A minuta de um decreto planejado para anular as eleições presidenciais e quebrar o sigilo de ministros do Tribunal Superior Eleitoral (TSE), encontrada na residência do ex-ministro Anderson Torres, compromete o guardião do documento ilegal, que está preso desde sábado, e exige manifestação do ex-presidente da República Jair Bolsonaro, agora investigado no inquérito que apura os atos antidemocráticos do último dia 8. A medida de exceção, mascarada sob a rubrica de estado de defesa, previa a criação de uma comissão de regularidade eleitoral, controlada pelo governo para fazer a “apuração da conformidade e legalidade” do processo eleitoral, entre outros eufemismos criados com a intenção de suavizar o arbítrio.
Não há negacionismo capaz de encobrir as cenas escabrosas que o país e o mundo presenciaram no último dia 8
Embora habilmente redigida para dar formato jurídico a teorias da conspiração amplamente difundidas nos quatro anos do governo anterior, a proposta – na opinião de diversos juristas ouvidos pela imprensa – era flagrantemente inconstitucional. Alguns especialistas argumentam que o documento formaliza ato preparatório de um crime contra a segurança nacional, já que seu propósito seria abolir o regime democrático. Trata-se de um delito previsto no artigo 359-L do código penal e punido com pena de reclusão entre quatro e oito anos.
Na interpretação de vários juristas, a minuta apreendida pela Polícia Federal poderá ser utilizada como justificativa para uma ação penal contra o ex-presidente Jair Bolsonaro, com potencial para torná-lo inelegível. Não por coincidência, os redatores do malfadado texto propõem levar à prática punições para suspeitas infundadas amplamente difundidas pelo presidente e por seus apoiadores, da fraude nas urnas eletrônicas à parcialidade do tribunal eleitoral. Mentiras repetidas exaustivamente – e desmascaradas pela imprensa profissional e por instituições republicanas – foram adaptadas à linguagem técnica da comunicação oficial para justificar o golpe.
Embora o documento encontrado no armário do ex-ministro não contenha assinatura de ninguém, são visíveis as impressões digitais do núcleo golpista que chancelava as posições do seu líder. O presidente Jair Bolsonaro insiste em dizer que sempre atuou dentro das quatro linhas do jogo, fazendo uma analogia entre as regras do futebol e a legalidade republicana. Mas dificilmente alguém vai acreditar que uma proposta desse teor tenha ido parar no armário do seu ministro da Justiça sem que ele tivesse conhecimento.

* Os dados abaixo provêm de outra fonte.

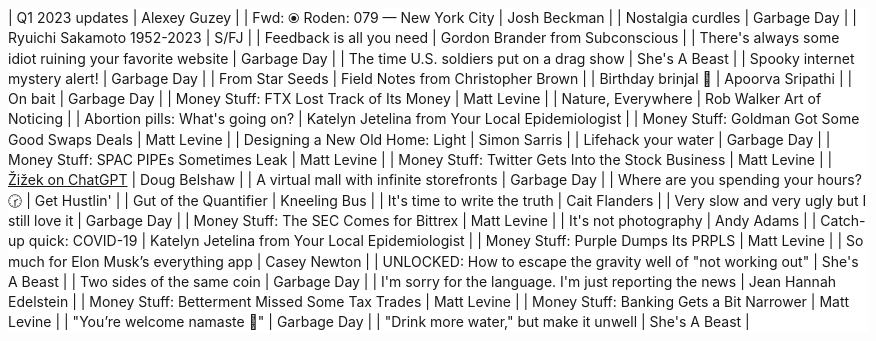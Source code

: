 | Q1 2023 updates | Alexey Guzey |
| Fwd: ⦿ Roden: 079 — New York City | Josh Beckman |
| Nostalgia curdles | Garbage Day |
| Ryuichi Sakamoto 1952-2023 | S/FJ |
| Feedback is all you need | Gordon Brander from Subconscious |
| There's always some idiot ruining your favorite website | Garbage Day |
| The time U.S. soldiers put on a drag show | She's A Beast |
| Spooky internet mystery alert! | Garbage Day |
| From Star Seeds | Field Notes from Christopher Brown |
| Birthday brinjal 🍆 | Apoorva Sripathi |
| On bait | Garbage Day |
| Money Stuff: FTX Lost Track of Its Money | Matt Levine |
| Nature, Everywhere | Rob Walker Art of Noticing |
| Abortion pills: What's going on? | Katelyn Jetelina from Your Local Epidemiologist |
| Money Stuff: Goldman Got Some Good Swaps Deals | Matt Levine |
| Designing a New Old Home: Light | Simon Sarris |
| Lifehack your water | Garbage Day |
| Money Stuff: SPAC PIPEs Sometimes Leak | Matt Levine |
| Money Stuff: Twitter Gets Into the Stock Business | Matt Levine |
| [Žižek on ChatGPT](https://thoughtshrapnel.com/2023/04/13/zizek-on-chatgpt/) | Doug Belshaw |
| A virtual mall with infinite storefronts | Garbage Day |
| Where are you spending your hours? 🕝 | Get Hustlin' |
| Gut of the Quantifier | Kneeling Bus |
| It's time to write the truth | Cait Flanders |
| Very slow and very ugly but I still love it | Garbage Day |
| Money Stuff: The SEC Comes for Bittrex | Matt Levine |
| It's not photography | Andy Adams |
| Catch-up quick: COVID-19 | Katelyn Jetelina from Your Local Epidemiologist |
| Money Stuff: Purple Dumps Its PRPLS | Matt Levine |
| So much for Elon Musk’s everything app | Casey Newton |
| UNLOCKED: How to escape the gravity well of "not working out" | She's A Beast |
| Two sides of the same coin | Garbage Day |
| I'm sorry for the language. I'm just reporting the news | Jean Hannah Edelstein |
| Money Stuff: Betterment Missed Some Tax Trades | Matt Levine |
| Money Stuff: Banking Gets a Bit Narrower | Matt Levine |
| "You’re welcome namaste 🙏" | Garbage Day |
| "Drink more water," but make it unwell | She's A Beast |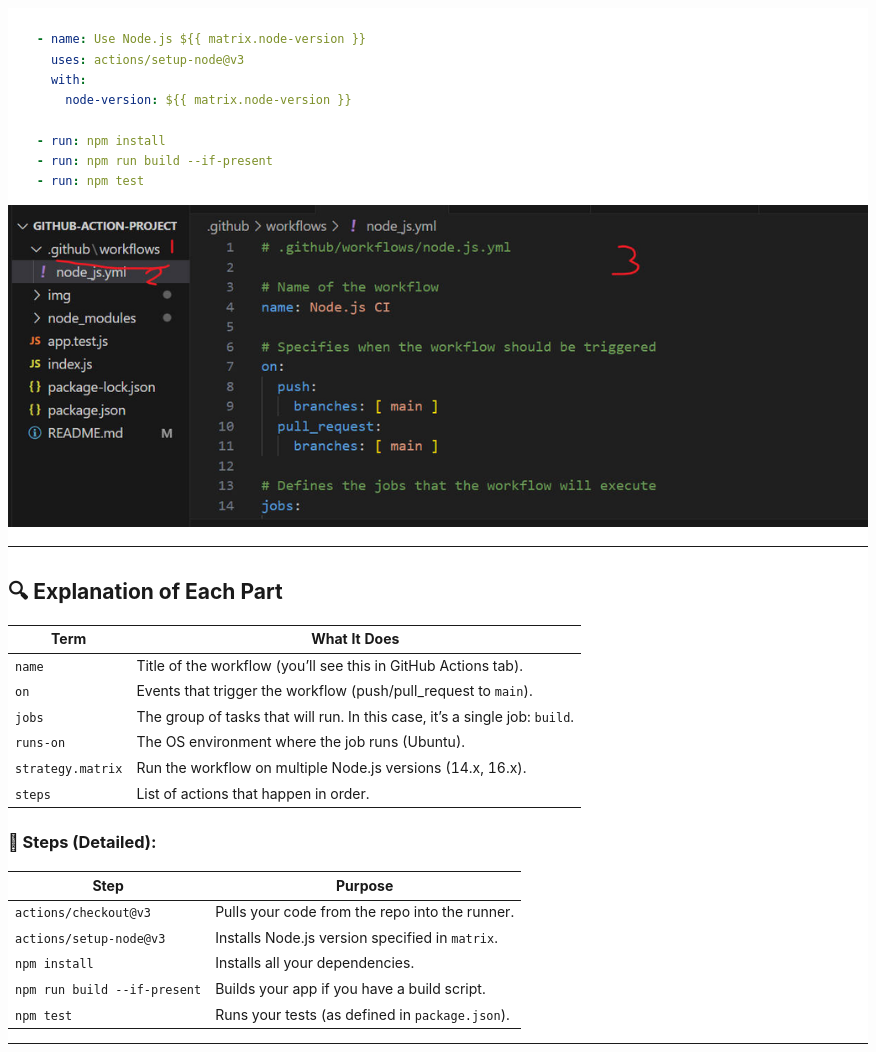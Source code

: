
 ```yaml

    - name: Use Node.js ${{ matrix.node-version }}
      uses: actions/setup-node@v3
      with:
        node-version: ${{ matrix.node-version }}

    - run: npm install
    - run: npm run build --if-present
    - run: npm test
```
![caption](/img/5.yaml-file.jpg)

---

## 🔍 **Explanation of Each Part**

| Term              | What It Does                                                                |
| ----------------- | --------------------------------------------------------------------------- |
| `name`            | Title of the workflow (you’ll see this in GitHub Actions tab).              |
| `on`              | Events that trigger the workflow (push/pull\_request to `main`).            |
| `jobs`            | The group of tasks that will run. In this case, it’s a single job: `build`. |
| `runs-on`         | The OS environment where the job runs (Ubuntu).                             |
| `strategy.matrix` | Run the workflow on multiple Node.js versions (14.x, 16.x).                 |
| `steps`           | List of actions that happen in order.                                       |

### 🧩 Steps (Detailed):

| Step                         | Purpose                                         |
| ---------------------------- | ----------------------------------------------- |
| `actions/checkout@v3`        | Pulls your code from the repo into the runner.  |
| `actions/setup-node@v3`      | Installs Node.js version specified in `matrix`. |
| `npm install`                | Installs all your dependencies.                 |
| `npm run build --if-present` | Builds your app if you have a build script.     |
| `npm test`                   | Runs your tests (as defined in `package.json`). |

---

Mesmo que estivesse na pilha de papéis para descarte, como argumenta o ex-servidor preso, a minuta do golpe suscita questionamentos que precisam ser respondidos. Quem, então, encaminhou-lhe o documento? Quem, além dele, tomou conhecimento de sua existência? Por que estava guardado no armário de sua casa?
Ainda que o ex-ministro tenha respostas satisfatórias e comprováveis para essas indagações, dificilmente deixará de ser responsabilizado pela prevaricação que facilitou a invasão dos prédios dos três poderes da República – negligência até mais grave do que a conspiração documentada. A minuta sem assinatura até pode ser negada, mas não há negacionismo capaz de encobrir as cenas escabrosas que o país e o mundo presenciaram no último dia 8.